2023-02-13 22:57:19

by NeilBrown

[permalink] [raw]
Subject: [PATCH] NFS: avoid infinite NFS4ERR_OLD_STATEID loops


Linux-NFS responds to NFS4ERR_OLD_STATEID by simply retrying the
request, hoping to make use of an updated stateid that might have
arrived from the server. This is usually successful.

However if the client and server get out-of-sync for some reason and if
there is no new stateid to try, this can result in an indefinite loop
which looks a bit like a DoS attack.

This can particularly happen when a server replies with success to an
OPEN request, but fails a subsequent GETATTR. This has been observed
with Netapp and Hitachi servers when a concurrent unlink from a
different client removes the file between the OPEN and the GETATTR. The
GETATTR returns NFS4ERR_STALE.

In this situation Linux-NFS ignores the successful open and in
particular does not record the new stateid. If the same file was
already open, those active opens will now have an OLD_STATEID.

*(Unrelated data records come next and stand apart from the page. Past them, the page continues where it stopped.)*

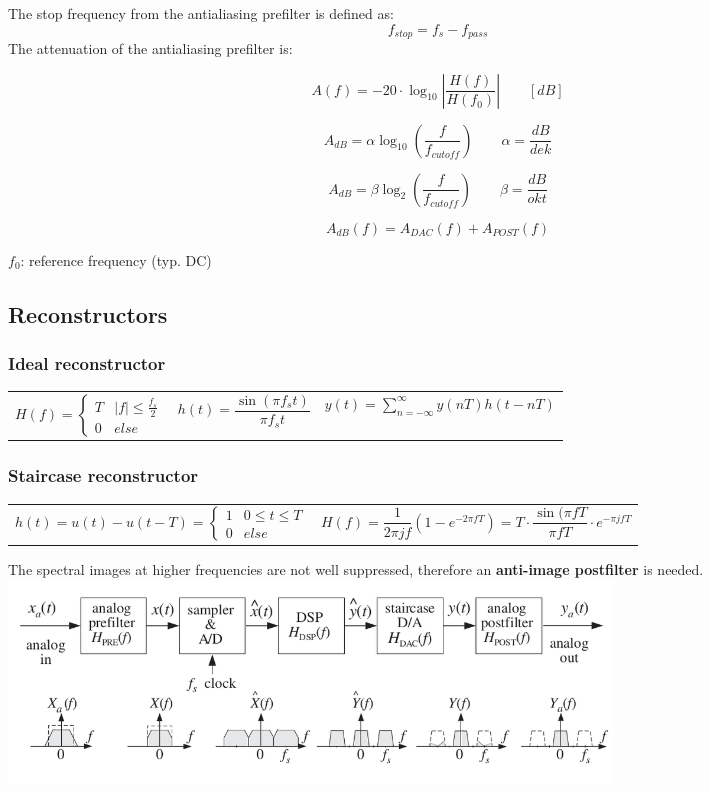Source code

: The stop frequency from the antialiasing prefilter is defined as:
\[ f_{stop} = f_s - f_{pass} \]
The attenuation of the antialiasing prefilter is:

\[ A(f) = -20 \cdot \log_{10}{\left|\frac{H(f)}{H(f_0)}\right|} \qquad [dB] \]

\[ A_{dB} = \alpha \log_{10}(\frac{f}{f_{cutoff}}) \qquad \alpha = \frac{dB}{dek} \]

\[ A_{dB} = \beta \log_{2}(\frac{f}{f_{cutoff}}) \qquad \beta = \frac{dB}{okt} \]

\[ A_{dB}(f) = A_{DAC}(f) + A_{POST}(f) \]

$f_0$: reference frequency (typ. DC)

\subsection{Reconstructors }
\subsubsection{Ideal reconstructor }
  \begin{tabular}{p{5cm}p{4cm}p{6cm}}
	  $H(f) = \left\lbrace \begin{matrix}
	    T & |f| \leq \frac{f_s}{2} \\
	    0 & else
	  \end{matrix}\right.$ & 
    $h(t) = \dfrac{\sin(\pi f_s t)}{\pi f_s t}$ &
    $y(t) = \sum\limits_{n=-\infty}^\infty y(nT)h(t-nT)$
  \end{tabular}
  

\subsubsection{Staircase reconstructor }
  \begin{tabular}{p{8cm}p{8cm}}
    $h(t) = u(t) - u(t-T) = \left\lbrace \begin{matrix}
      1 & 0\leq t \leq T \\
      0 & else
    \end{matrix}\right.$ &
    $H(f) = \dfrac{1}{2\pi j f}(1-e^{-2\pi f T}) = T \cdot \dfrac{\sin(\pi f T}{\pi f T}\cdot e^{-\pi j f T}$
  \end{tabular}
  
  The spectral images at higher frequencies are not well suppressed, therefore an \textbf{anti-image postfilter} is needed.\\
  \includegraphics[width=16cm]{./picture/compOfDSPSystem}
  

  
  
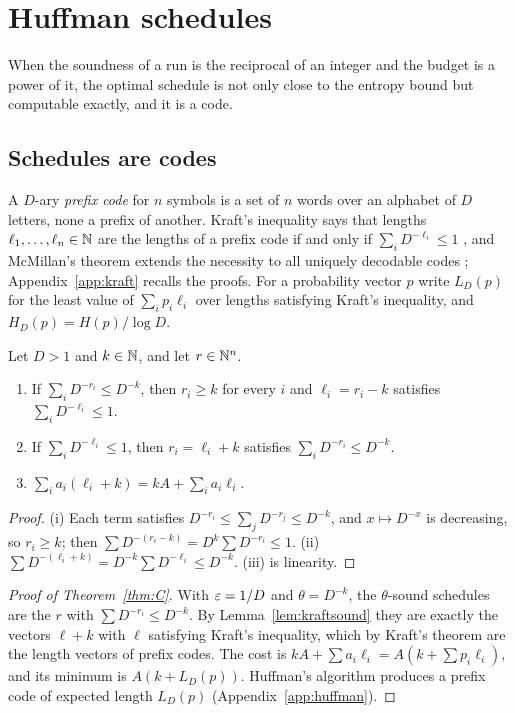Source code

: \section{Huffman schedules}\label{sec:huffman}

When the soundness of a run is the reciprocal of an integer and the budget is a power of it, the optimal schedule is not only close to the entropy bound but computable exactly, and it is a code.

\subsection{Schedules are codes}

A $D$-ary \emph{prefix code} for $n$ symbols is a set of $n$ words over an alphabet of $D$ letters, none a prefix of another. Kraft's inequality says that lengths $\ell_{1},\dots,\ell_{n}\in\NN$ are the lengths of a prefix code if and only if $\sum_{i}D^{-\ell_{i}}\le1$ \cite{Kra49}, and McMillan's theorem extends the necessity to all uniquely decodable codes \cite{McM56}; Appendix~\ref{app:kraft} recalls the proofs. For a probability vector $p$ write $L_{D}(p)$ for the least value of $\sum_{i}p_{i}\ell_{i}$ over lengths satisfying Kraft's inequality, and $H_{D}(p)=H(p)/\log D$.

\begin{lemma}\label{lem:kraftsound}
Let $D>1$ and $k\in\NN$, and let $r\in\NN^{n}$.
\begin{enumerate}[label=\textup{(\roman*)},leftmargin=2.2em,itemsep=1pt]
\item If $\sum_{i}D^{-r_{i}}\le D^{-k}$, then $r_{i}\ge k$ for every $i$ and $\ell_{i}=r_{i}-k$ satisfies $\sum_{i}D^{-\ell_{i}}\le1$.
\item If $\sum_{i}D^{-\ell_{i}}\le1$, then $r_{i}=\ell_{i}+k$ satisfies $\sum_{i}D^{-r_{i}}\le D^{-k}$.
\item $\sum_{i}a_{i}(\ell_{i}+k)=kA+\sum_{i}a_{i}\ell_{i}$.
\end{enumerate}
\end{lemma}

\begin{proof}
(i) Each term satisfies $D^{-r_{i}}\le\sum_{j}D^{-r_{j}}\le D^{-k}$, and $x\mapsto D^{-x}$ is decreasing, so $r_{i}\ge k$; then $\sum D^{-(r_{i}-k)}=D^{k}\sum D^{-r_{i}}\le1$. (ii) $\sum D^{-(\ell_{i}+k)}=D^{-k}\sum D^{-\ell_{i}}\le D^{-k}$. (iii) is linearity.
\end{proof}

\begin{proof}[Proof of Theorem~\ref{thm:C}]
With $\eps=1/D$ and $\theta=D^{-k}$, the $\theta$-sound schedules are the $r$ with $\sum D^{-r_{i}}\le D^{-k}$. By Lemma~\ref{lem:kraftsound} they are exactly the vectors $\ell+k$ with $\ell$ satisfying Kraft's inequality, which by Kraft's theorem are the length vectors of prefix codes. The cost is $kA+\sum a_{i}\ell_{i}=A(k+\sum p_{i}\ell_{i})$, and its minimum is $A(k+L_{D}(p))$. Huffman's algorithm produces a prefix code of expected length $L_{D}(p)$ (Appendix~\ref{app:huffman}).
\end{proof}

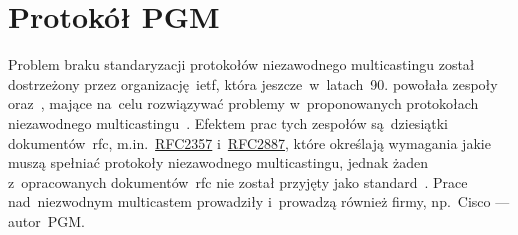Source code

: \documentclass[thesis]{subfiles}
\begin{document}


\section{Protokół PGM}
\label{sec:pgm}

Problem braku standaryzacji protokołów niezawodnego multicastingu został dostrzeżony przez organizację~\gls{ietf}, która jeszcze~w~latach~90. powołała zespoły  oraz~, mające na~celu rozwiązywać problemy w~proponowanych protokołach niezawodnego multicastingu~\cite{reliable-multicast-journal,reliable-multicast-transport}. Efektem prac tych zespołów są~dziesiątki dokumentów~\gls{rfc}, m.in.~\href{https://tools.ietf.org/html/rfc2357.html}{RFC2357} i~\href{https://tools.ietf.org/html/rfc2887}{RFC2887}, które określają wymagania jakie muszą spełniać protokoły niezawodnego multicastingu, jednak żaden z~opracowanych dokumentów~\gls{rfc} nie został przyjęty jako standard~\cite{rfc2887,rfc2357}. Prace nad~niezwodnym multicastem prowadziły i~prowadzą również firmy, np.~Cisco --- autor~PGM.
\end{document}
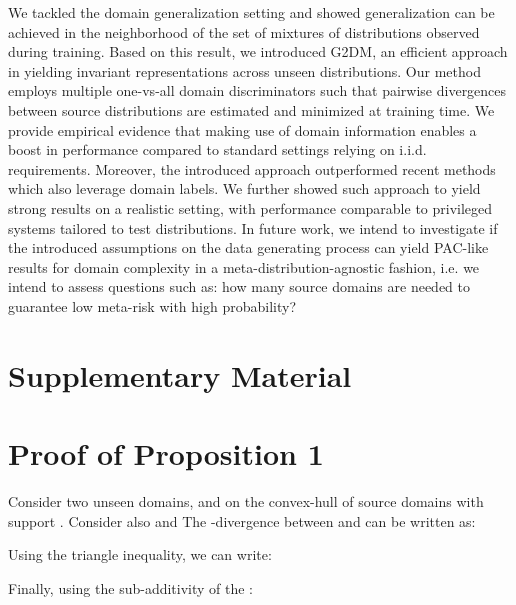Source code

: \documentclass{article}
\begin{document}
We tackled the domain generalization setting and showed generalization can be achieved in the neighborhood of the set of mixtures of distributions observed during training. Based on this result, we introduced G2DM, an efficient approach in yielding invariant representations across unseen distributions. Our method employs multiple one-vs-all domain discriminators such that pairwise divergences between source distributions are estimated and minimized at training time. We provide empirical evidence that making use of domain information enables a boost in performance compared to standard settings relying on i.i.d. requirements. Moreover, the introduced approach outperformed recent methods which also leverage domain labels. We further showed  such approach to yield strong results on a realistic setting, with performance comparable to privileged systems tailored to test distributions. In future work, we intend to investigate if the introduced assumptions on the data generating process can yield PAC-like results for domain complexity in a meta-distribution-agnostic fashion, i.e. we intend to assess questions such as: how many source domains are needed to guarantee low meta-risk with high probability?




















\clearpage
\appendix
\section*{Supplementary Material}

\section{Proof of Proposition 1}
Consider two unseen domains,  and  on the convex-hull  of  source domains with support . Consider also  and 
The -divergence between  and  can be written as:

Using the triangle inequality, we can write:


Finally, using the sub-additivity of the :
\end{document}
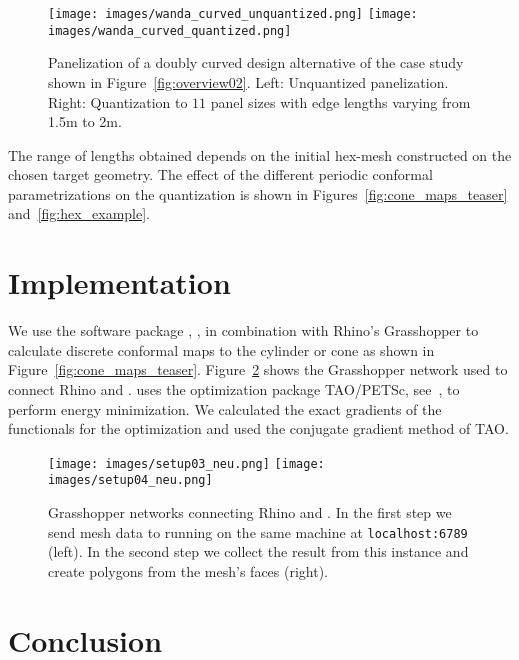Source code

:\documentclass[Thesis.tex]{subfiles}
\begin{document}
\begin{figure}[tbp]
  \centering
  \texttt{[image: images/wanda\_curved\_unquantized.png]}
  \texttt{[image: images/wanda\_curved\_quantized.png]}
  \caption{Panelization of a doubly curved design alternative of the
    case study shown in Figure~\ref{fig:overview02}. Left: Unquantized
    panelization.  Right: Quantization to $11$ panel sizes with edge
    lengths varying from 1.5m to 2m.}
  \label{fig:quantization}
\end{figure}

The range of lengths obtained depends on the initial hex-mesh
constructed on the chosen target geometry. The effect of the
different periodic conformal parametrizations on the quantization is
shown in Figures~\ref{fig:cone_maps_teaser} and~\ref{fig:hex_example}.


\section{Implementation}
\label{sec:implementation}

We use the software package \VaryLab, \cite{varylab-web-page}, in
combination with Rhino's Grasshopper to calculate discrete conformal
maps to the cylinder or cone as shown in Figure~\ref{fig:cone_maps_teaser}.
Figure~\ref{fig:grasshopper} shows the Grasshopper network used to
connect Rhino and \VaryLab.
\VaryLab uses the optimization package {\sc TAO/PETSc}, see~\cite{tao-user-ref, 
petsc-web-page, jpetsctao-web-page}, to perform energy
minimization.
%
We calculated the exact gradients of the functionals for the
optimization and used the conjugate gradient method of {\sc TAO}.

\begin{figure}[tb]
	\texttt{[image: images/setup03\_neu.png]}
	\hspace{0.06\textwidth}
	\texttt{[image: images/setup04\_neu.png]}
	\caption{Grasshopper networks connecting Rhino and
          \VaryLab{}. In the first step we send mesh data to \VaryLab{}
          running on the same machine at {\tt localhost:6789}
          (left). In the second step we collect the result from this
          \VaryLab{} instance and create polygons from the mesh's
          faces (right).}
	\label{fig:grasshopper}
\end{figure}


\section{Conclusion}
\label{sec:conclusion}
\end{document}
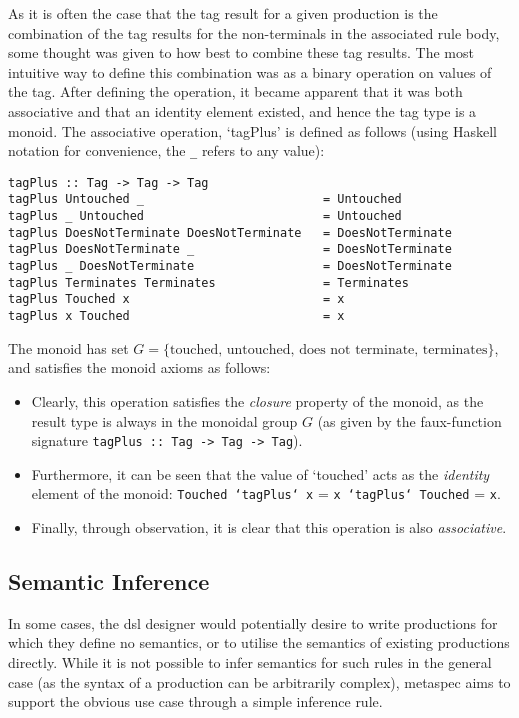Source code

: As it is often the case that the tag result for a given production is the combination of the tag results for the non-terminals in the associated rule body, some thought was given to how best to combine these tag results.
The most intuitive way to define this combination was as a binary operation on values of the tag. 
After defining the operation, it became apparent that it was both associative and that an identity element existed, and hence the tag type is a \gls{monoid}.
The associative operation, `tagPlus' is defined as follows (using Haskell notation for convenience, the \texttt{_} refers to any value):
\begin{verbatim}
tagPlus :: Tag -> Tag -> Tag
tagPlus Untouched _                         = Untouched
tagPlus _ Untouched                         = Untouched
tagPlus DoesNotTerminate DoesNotTerminate   = DoesNotTerminate
tagPlus DoesNotTerminate _                  = DoesNotTerminate
tagPlus _ DoesNotTerminate                  = DoesNotTerminate
tagPlus Terminates Terminates               = Terminates
tagPlus Touched x                           = x
tagPlus x Touched                           = x
\end{verbatim}

The monoid has set $G = \{\text{touched, untouched, does not terminate, terminates}\}$, and satisfies the monoid axioms as follows:
\begin{itemize}
    \item Clearly, this operation satisfies the \textit{closure} property of the monoid, as the result type is always in the monoidal group $G$ (as given by the faux-function signature \texttt{tagPlus :: Tag -> Tag -> Tag}).
    \item Furthermore, it can be seen that the value of `touched' acts as the \textit{identity} element of the monoid: \texttt{Touched `tagPlus` x} = \texttt{x `tagPlus` Touched} = \texttt{x}.
    \item Finally, through observation, it is clear that this operation is also \textit{associative}.
\end{itemize}



\subsection{Semantic Inference} %
\label{sub:semantic_inference}
In some cases, the \gls{dsl} designer would potentially desire to write productions for which they define no semantics, or to utilise the semantics of existing productions directly.
While it is not possible to infer semantics for such rules in the general case (as the syntax of a production can be arbitrarily complex), \gls{metaspec} aims to support the obvious use case through a simple inference rule. \\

When the Netapp/Hitachi servers receive subseqent WRITE requests with
the STALE file handle and OLD stateid, they choose to report the
OLD_STATEID error rather than the STALE error. This causes Linux-NFS to
loop indefinitely.

To protect against this or other scenarios that might result in old
stateids being used, this patch limits the number of retry attempts when
OLD_STATEID is received. The first 4 retries are sent immediately after
an error. After that the standard timed back-off retry scheme is used
until a 2-second delay is reached. After than the OLD_STATEID error is
mapped to ESTALE so the write fails rather than hanging indefinitely.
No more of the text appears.